Hiring a ghostwriter is a big investment in time, money and even emotional commitment. It’s natural that a potential client will want to try-before-they-buy, or get a pretty good idea of the standard of their chosen ghost’s work. And therein lies the biggest conundrum around ghost writing; how can a ghostwriter provide a great portfolio of writing samples, when technically they can’t lay claim to any piece of work?
A ghost can of course rave about their writing prowess in generalities; ah yes, I have written bestsellers for a stellar cast including an A-list actor, a top sportsperson and a leading business guru. The problem is; it does sound a bit vague. Plus, without any physical proof the person on the other end of that boastful conversation would be forgiven for thinking: yeah, really? It’s certainly not a good, solid start to the fledgling relationship.

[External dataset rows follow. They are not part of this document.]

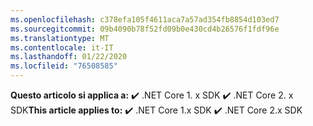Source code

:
 ```yaml
---
ms.openlocfilehash: c378efa105f4611aca7a57ad354fb8854d103ed7
ms.sourcegitcommit: 09b4090b78f52fd09b0e430cd4b26576f1fdf96e
ms.translationtype: MT
ms.contentlocale: it-IT
ms.lasthandoff: 01/22/2020
ms.locfileid: "76508585"
---
```

<span data-ttu-id="2d560-101">**Questo articolo si applica a:** ✔️ .NET Core 1. x SDK ✔️ .NET Core 2. x SDK</span><span class="sxs-lookup"><span data-stu-id="2d560-101">**This article applies to:** ✔️ .NET Core 1.x SDK ✔️ .NET Core 2.x SDK</span></span>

The other side to this shaky introduction is where a potential author asks a ghost to write a sample on spec. This is where I usually have my diva moment and declare that I have written more than 50 books and I am hopefully beyond the point of needing to do a writing test. I realise this seems pretty bad, particularly now I see it written down. Therefore, I would respectfully suggest (in much more measured tones!) that no professional ghostwriter has the time or resources to pen pieces for free.
It is possible to strike a deal to hire a ghost on a trial basis, to write a short, say 1000 word piece. However, I believe a better solution is for the ghost to pre-empt this and ask some of their clients if they mind their books being used as a showcase. I say some, because I know there are certain names in my portfolio of work that never, ever want to admit to using a ghost. That’s fine and that is what I signed up to when I helped pen their books. I’d honour that confidentiality even if I had not signed a contract guaranteeing that I would do so. However, there are certain clients I have worked with who have openly admitted that they have worked with me, either by including a ‘with Teena Lyons’ on the cover page, or a ‘thank you’ in the acknowledgements. In these circumstances, it seems quite reasonable to ask if they’d be agreeable to the work being used to demonstrate my abilities to future clients. They could, of course, say no and I would respect that. I should add that no one has ever refused such a request.
Some ghostwriters include a permissions clause in their contract, saying they reserve the right to include the contracted work in part, or full, within their professional portfolio. I must say, I don’t do this. I make a request to selected individuals at the end of a project. The go ahead is based on the final relationship I have with my client and their approval of the end product. If they are happy with how the project went, and there are no strict confidentiality clauses that would prevent identifying the relationship, then they are usually fine about giving the nod. I should add: I never just assume this. It is a conversation that needs to be had and fully understood by all parties. If they say yes, I thank them profusely because it is a huge deal for them to do this.
I now have work sample agreements from two dozen authors or more. When I am asked for examples of my work, I point prospective clients in the direction of Amazon and give them the titles of the books I have collaborated on. Amazon has that helpful ‘look inside’ feature, so there is not even a need to buy a book to check out my writing skills across a range of titles.
Of course, this pre-supposes that a ghost has a ready portfolio of work and a number of open-minded authors happy to share. For a ghostwriter just starting out, this is not so straightforward. My recommendation here would be to write a selection of samples, blogs or short stories that can be given to putative clients. Or, even better, find interesting people with extraordinary stories and ask them to let you record them for your portfolio.
In either case, whether it is via a request for permission to existing clients, or writing samples from scratch, I would recommend that any ghost keeps a range of different styles in their sample portfolio in order to show off their versatility. When anyone asks for samples, I try to closely match the material I provide to what I understand of their particular profile, although I do also point out that no two books are the same. Thus I can put forward a clutch of different genres that include a book that is a bit edgy and humorous, another that is quite corporate, one that is a pure autobiography and so on.
Don’t under-estimate the power of a testimonial to go with those samples either. One author I was lucky enough to work with was a well-known TV mentalist (who I can’t name – I know…) and he spent a lot of time explaining to me the power of endorsement. A personal recommendation from another like-minded individual makes others value a product far, far more. It can certainly give nervous new authors some peace of mind. Since then I have always made sure to ask for testimonials from my authors. A selection is also featured on my website in the ‘featured work’ section, if you are curious.
Finally, there is one very obvious avenue for a talented ghostwriter to produce a sample or samples of their work; write their own book. This was one of the many reasons why I wrote The Complete Guide to Ghostwriting. What better way can their be to provide a example of your writing skills?